Parallel Jobs on HPC
Life is short but jobs are infinite.
To avoid waiting for the simulation results forever, it is necessary to learn how parallel computing works in an HPC setting.
In the following example, I am trying to conduct 300k simulations using R. However, our HPC only allows 1000 parallel tasks per job-id and 20 jobs at a time. So the general idea for parallel working is to write some codes in .bash that can automatically submit jobs for us and for each job, it can span all available resources to perform simulation simultaneously. To achieve this goal, I will give out a template for running such large-scale simulations.
For .R file
I usually pass two types of index into the R code:
- read/write path
- simulation related hyper-parameters
So I need the parse both numeric and path-like variables. You can safely copy and paste the following codes at the beginning of your R file:
new_sim.R
#!/bin/bash
options(echo=FALSE) # if you want to see commands in .Rout file
args=(commandArgs(TRUE))
print(args)
arguments = matrix(unlist(strsplit(args,"=")),ncol=2,byrow = T)
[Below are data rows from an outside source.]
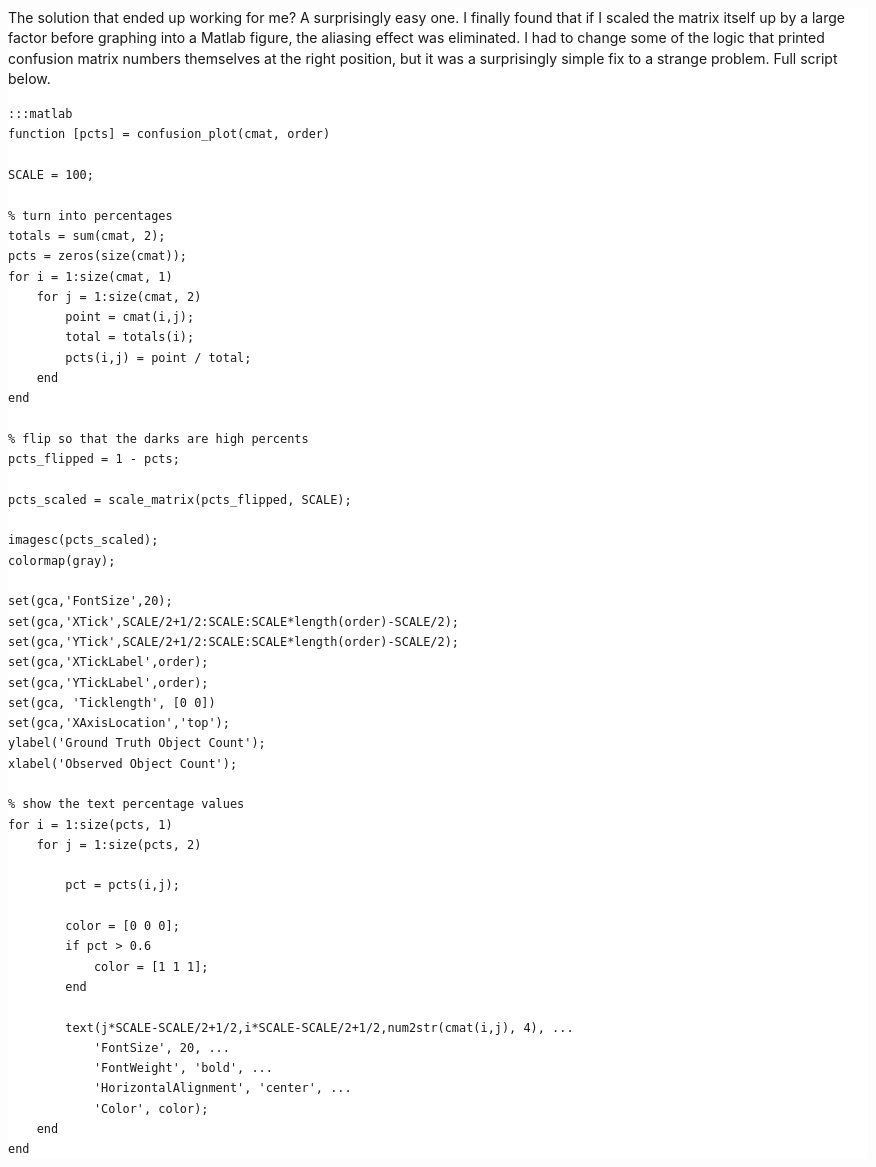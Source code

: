 The solution that ended up working for me?  A surprisingly easy one.  I finally found that if I scaled the matrix itself up by a large factor before graphing into a Matlab figure, the aliasing effect was eliminated.  I had to change some of the logic that printed confusion matrix numbers themselves at the right position, but it was a surprisingly simple fix to a strange problem.  Full script below.

	:::matlab
	function [pcts] = confusion_plot(cmat, order)

	SCALE = 100;

	% turn into percentages
	totals = sum(cmat, 2);
	pcts = zeros(size(cmat));
	for i = 1:size(cmat, 1)
	    for j = 1:size(cmat, 2)
	        point = cmat(i,j);
	        total = totals(i);
	        pcts(i,j) = point / total;
	    end
	end

	% flip so that the darks are high percents
	pcts_flipped = 1 - pcts;

	pcts_scaled = scale_matrix(pcts_flipped, SCALE);

	imagesc(pcts_scaled);
	colormap(gray);

	set(gca,'FontSize',20);
	set(gca,'XTick',SCALE/2+1/2:SCALE:SCALE*length(order)-SCALE/2);
	set(gca,'YTick',SCALE/2+1/2:SCALE:SCALE*length(order)-SCALE/2);
	set(gca,'XTickLabel',order);
	set(gca,'YTickLabel',order);
	set(gca, 'Ticklength', [0 0])
	set(gca,'XAxisLocation','top');
	ylabel('Ground Truth Object Count');
	xlabel('Observed Object Count');

	% show the text percentage values
	for i = 1:size(pcts, 1)
	    for j = 1:size(pcts, 2)
	        
	        pct = pcts(i,j);
	        
	        color = [0 0 0];
	        if pct > 0.6
	            color = [1 1 1];
	        end
	        
	        text(j*SCALE-SCALE/2+1/2,i*SCALE-SCALE/2+1/2,num2str(cmat(i,j), 4), ...
	            'FontSize', 20, ...
	            'FontWeight', 'bold', ...
	            'HorizontalAlignment', 'center', ...
	            'Color', color);
	    end
	end
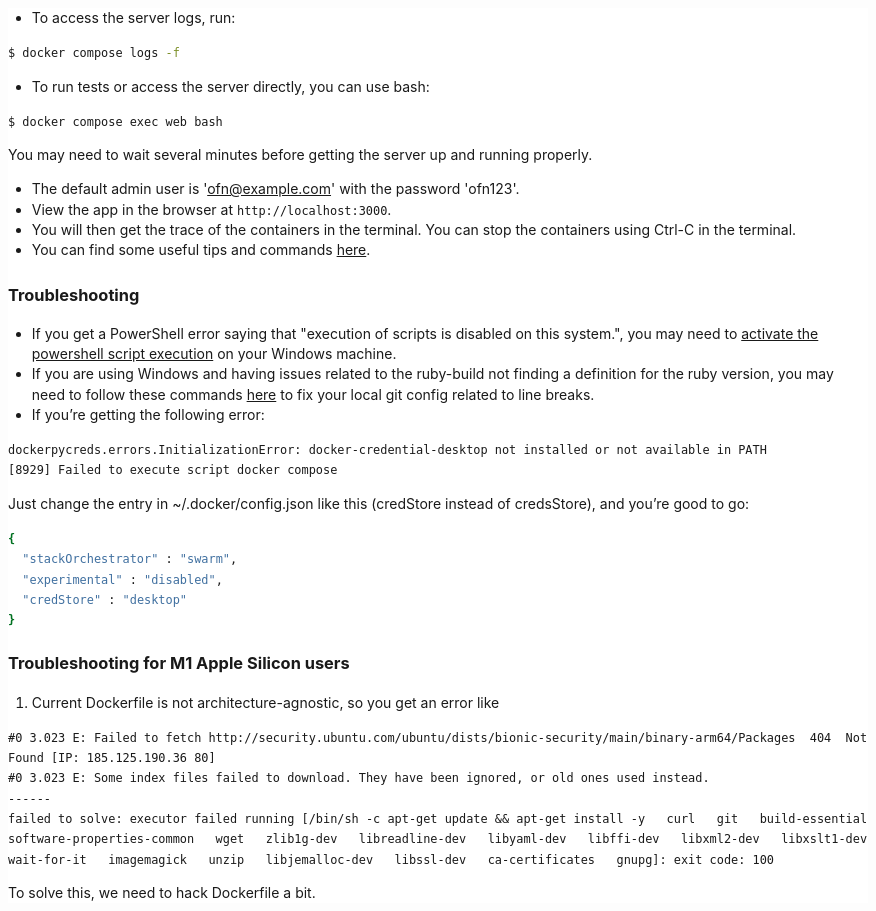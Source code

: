 * To access the server logs, run:
```sh
$ docker compose logs -f
```
* To run tests or access the server directly, you can use bash:
```sh
$ docker compose exec web bash
```
You may need to wait several minutes before getting the server up and running properly.
* The default admin user is 'ofn@example.com' with the password 'ofn123'.
* View the app in the browser at `http://localhost:3000`.
* You will then get the trace of the containers in the terminal. You can stop the containers using Ctrl-C in the terminal.
* You can find some useful tips and commands [here](https://github.com/openfoodfoundation/openfoodnetwork/wiki/Docker:-useful-tips-and-commands).


### Troubleshooting
* If you get a PowerShell error saying that "execution of scripts is disabled on this system.", you may need to [activate the powershell script execution](https://shellgeek.com/powershell-fix-running-scripts-is-disabled-on-this-system/) on your Windows machine.
* If you are using Windows and having issues related to the ruby-build not finding a definition for the ruby version, you may need to follow these commands [here](https://stackoverflow.com/questions/2517190/how-do-i-force-git-to-use-lf-instead-of-crlf-under-windows/33424884#33424884) to fix your local git config related to line breaks.
* If you’re getting the following error:
```sh
dockerpycreds.errors.InitializationError: docker-credential-desktop not installed or not available in PATH
[8929] Failed to execute script docker compose
```
Just change the entry in ~/.docker/config.json like this (credStore instead of credsStore), and you’re good to go:
```sh
{
  "stackOrchestrator" : "swarm",
  "experimental" : "disabled",
  "credStore" : "desktop"
}
```

### Troubleshooting for M1 Apple Silicon users

1. Current Dockerfile is not architecture-agnostic, so you get an error like
```
#0 3.023 E: Failed to fetch http://security.ubuntu.com/ubuntu/dists/bionic-security/main/binary-arm64/Packages  404  Not Found [IP: 185.125.190.36 80]
#0 3.023 E: Some index files failed to download. They have been ignored, or old ones used instead.
------
failed to solve: executor failed running [/bin/sh -c apt-get update && apt-get install -y   curl   git   build-essential   software-properties-common   wget   zlib1g-dev   libreadline-dev   libyaml-dev   libffi-dev   libxml2-dev   libxslt1-dev   wait-for-it   imagemagick   unzip   libjemalloc-dev   libssl-dev   ca-certificates   gnupg]: exit code: 100
```
To solve this, we need to hack Dockerfile a bit.
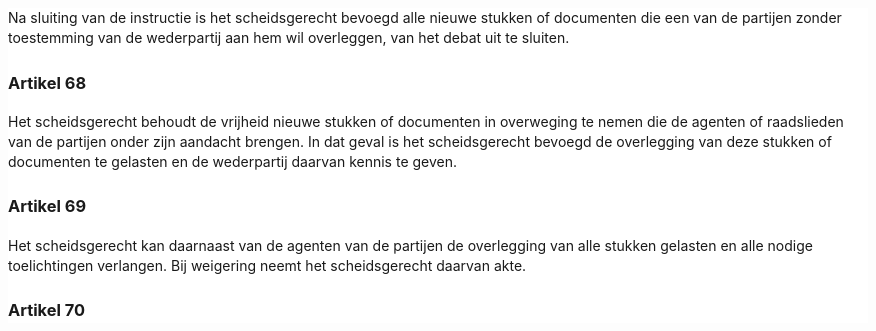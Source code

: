 Na sluiting van de instructie is het scheidsgerecht bevoegd alle nieuwe stukken of documenten die een van de partijen zonder toestemming van de wederpartij aan hem wil overleggen, van het debat uit te sluiten. 

### Artikel  68  

Het scheidsgerecht behoudt de vrijheid nieuwe stukken of documenten in overweging te nemen die de agenten of raadslieden van de partijen onder zijn aandacht brengen. In dat geval is het scheidsgerecht bevoegd de overlegging van deze stukken of documenten te gelasten en de wederpartij daarvan kennis te geven. 

### Artikel  69  

Het scheidsgerecht kan daarnaast van de agenten van de partijen de overlegging van alle stukken gelasten en alle nodige toelichtingen verlangen. Bij weigering neemt het scheidsgerecht daarvan akte. 

### Artikel  70  

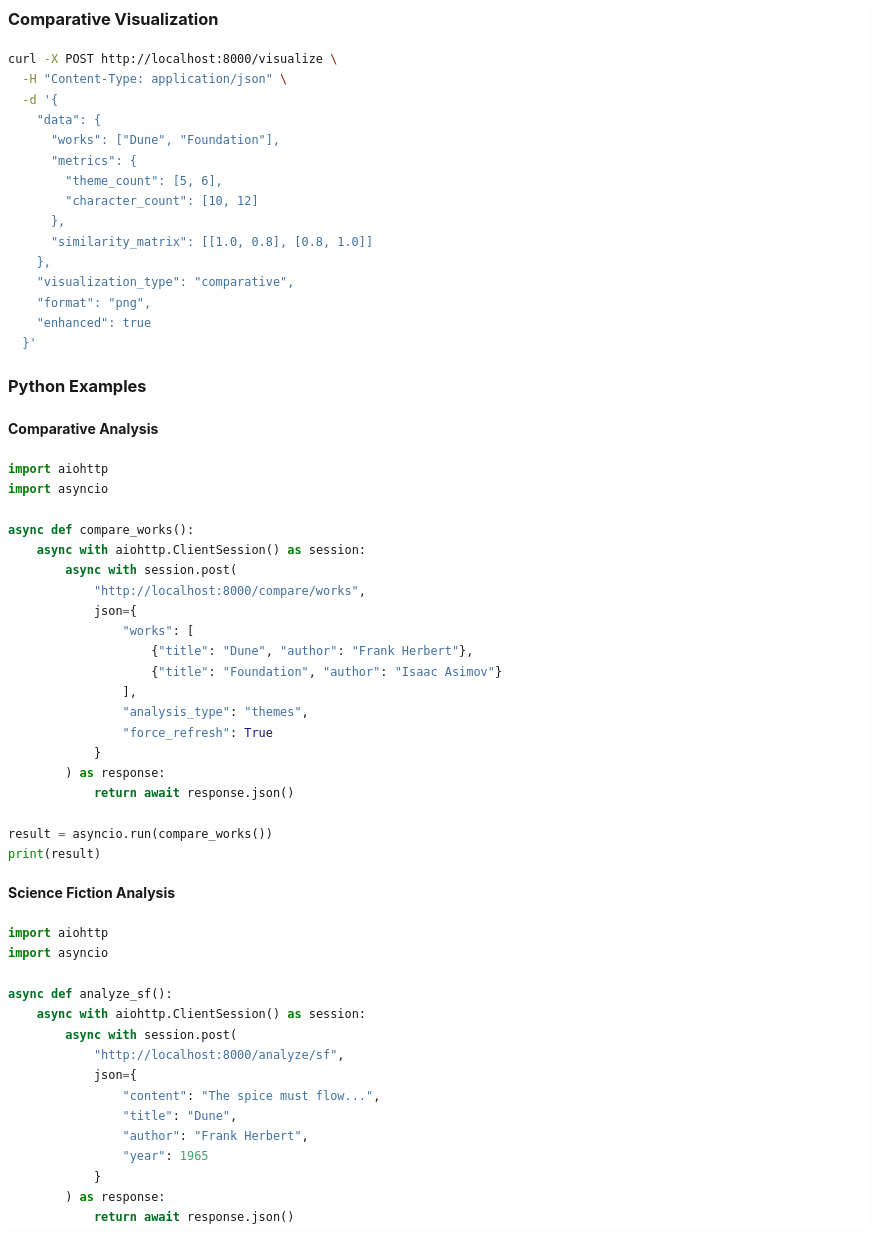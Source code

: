 ### Comparative Visualization
```bash
curl -X POST http://localhost:8000/visualize \
  -H "Content-Type: application/json" \
  -d '{
    "data": {
      "works": ["Dune", "Foundation"],
      "metrics": {
        "theme_count": [5, 6],
        "character_count": [10, 12]
      },
      "similarity_matrix": [[1.0, 0.8], [0.8, 1.0]]
    },
    "visualization_type": "comparative",
    "format": "png",
    "enhanced": true
  }'
```

### Python Examples

#### Comparative Analysis

```python
import aiohttp
import asyncio

async def compare_works():
    async with aiohttp.ClientSession() as session:
        async with session.post(
            "http://localhost:8000/compare/works",
            json={
                "works": [
                    {"title": "Dune", "author": "Frank Herbert"},
                    {"title": "Foundation", "author": "Isaac Asimov"}
                ],
                "analysis_type": "themes",
                "force_refresh": True
            }
        ) as response:
            return await response.json()

result = asyncio.run(compare_works())
print(result)
```

#### Science Fiction Analysis

```python
import aiohttp
import asyncio

async def analyze_sf():
    async with aiohttp.ClientSession() as session:
        async with session.post(
            "http://localhost:8000/analyze/sf",
            json={
                "content": "The spice must flow...",
                "title": "Dune",
                "author": "Frank Herbert",
                "year": 1965
            }
        ) as response:
            return await response.json()

```
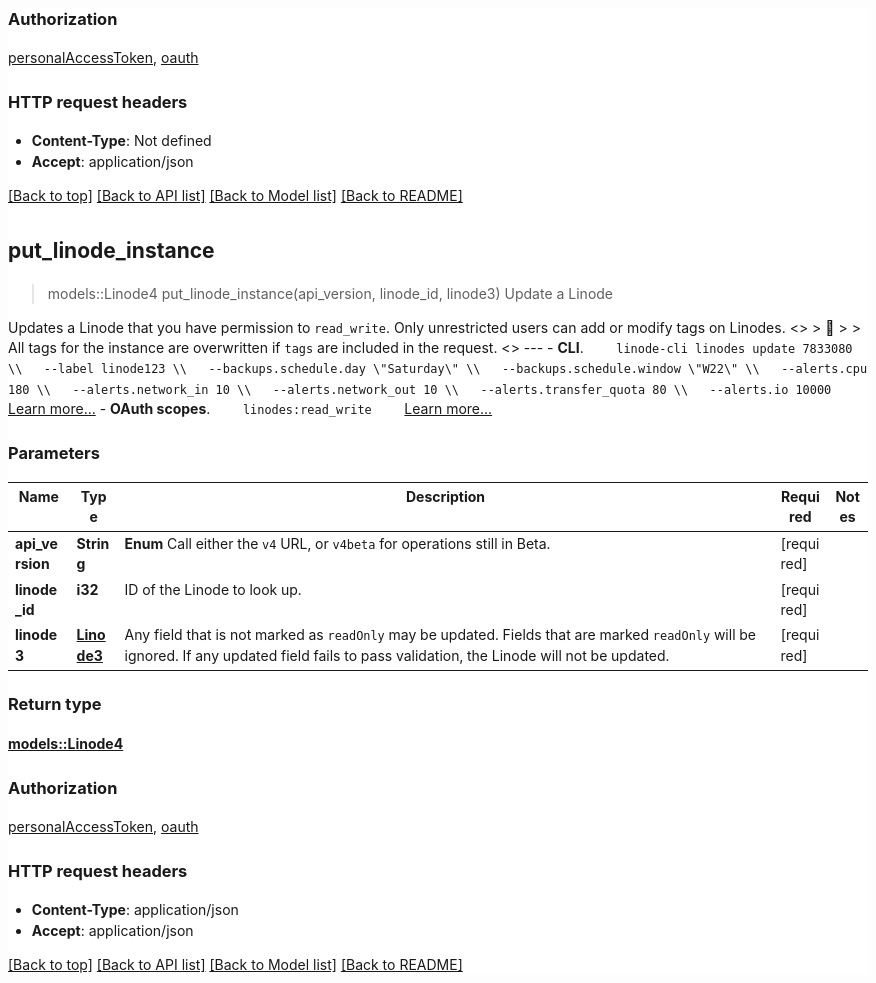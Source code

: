 ### Authorization

[personalAccessToken](../README.md#personalAccessToken), [oauth](../README.md#oauth)

### HTTP request headers

- **Content-Type**: Not defined
- **Accept**: application/json

[[Back to top]](#) [[Back to API list]](../README.md#documentation-for-api-endpoints) [[Back to Model list]](../README.md#documentation-for-models) [[Back to README]](../README.md)


## put_linode_instance

> models::Linode4 put_linode_instance(api_version, linode_id, linode3)
Update a Linode

Updates a Linode that you have permission to `read_write`. Only unrestricted users can add or modify tags on Linodes. <<LB>>  > 🚧 > > All tags for the instance are overwritten if `tags` are included in the request.   <<LB>>  ---   - __CLI__.      ```     linode-cli linodes update 7833080 \\   --label linode123 \\   --backups.schedule.day \"Saturday\" \\   --backups.schedule.window \"W22\" \\   --alerts.cpu 180 \\   --alerts.network_in 10 \\   --alerts.network_out 10 \\   --alerts.transfer_quota 80 \\   --alerts.io 10000     ```      [Learn more...](https://techdocs.akamai.com/cloud-computing/docs/getting-started-with-the-linode-cli)  - __OAuth scopes__.      ```     linodes:read_write     ```      [Learn more...](https://techdocs.akamai.com/linode-api/reference/get-started#oauth)

### Parameters


Name | Type | Description  | Required | Notes
------------- | ------------- | ------------- | ------------- | -------------
**api_version** | **String** | __Enum__ Call either the `v4` URL, or `v4beta` for operations still in Beta. | [required] |
**linode_id** | **i32** | ID of the Linode to look up. | [required] |
**linode3** | [**Linode3**](Linode3.md) | Any field that is not marked as `readOnly` may be updated. Fields that are marked `readOnly` will be ignored. If any updated field fails to pass validation, the Linode will not be updated. | [required] |

### Return type

[**models::Linode4**](Linode_4.md)

### Authorization

[personalAccessToken](../README.md#personalAccessToken), [oauth](../README.md#oauth)

### HTTP request headers

- **Content-Type**: application/json
- **Accept**: application/json

[[Back to top]](#) [[Back to API list]](../README.md#documentation-for-api-endpoints) [[Back to Model list]](../README.md#documentation-for-models) [[Back to README]](../README.md)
for (args_i in 1:length(args)) {
if(args_i %in% grep("/", args, value = FALSE, fixed = TRUE)){
assign(arguments[args_i,1],arguments[args_i,2])
}
else{
eval(parse(text = args[args_i]))
}
}
Caveat:
If you want to debug your code for certain simulation, you can set options(echo=TRUE)
temporately. Please remember to change it back to FALSE
when it comes back to a large-scale simulation.
Next, we can specify all scenarios using expand.grid()
in R for all possible combinations of parameters, here is an example:
# parameters of all simulations
params <- expand.grid(
seed = 1:1000,
n = c(25,50,100,200,400,800),
arg1 = c(...),
arg2 = c(...)
)
For .bash file
In our case, we have 300k jobs to submit while HPC only allows 1000 parallel computing at most using “array”. We thus need two .bash files:
new_submit.slurm
: perform 1000 parallel simulations using “array”.new_sbatch.slurm
: successively submitnew_submit.slurm
with different array base number. (I will explain what it means later.)
Here are the example code for both .bash
file:
new_sbatch.slurm
#!/bin/bash
# in terminal, submit the following code
# sbatch new_sbatch.slurm
path_read="/..../" # read directory
path_save0="/..../" # write directory
# array base number
for iter in {0..299}
do
sbatch -J sim -o ${path_read}out/o_%A_%a.out -e ${path_read}err/e_%A_%a.err new_submit.slurm $iter $path_read $path_save0
done
new_submit.slurm
#!/bin/bash
#SBATCH --job-name=%J
#SBATCH --partition=preemptable
#SBATCH --array=1-1000
# in terminal, submit the following code (example for array base number 150)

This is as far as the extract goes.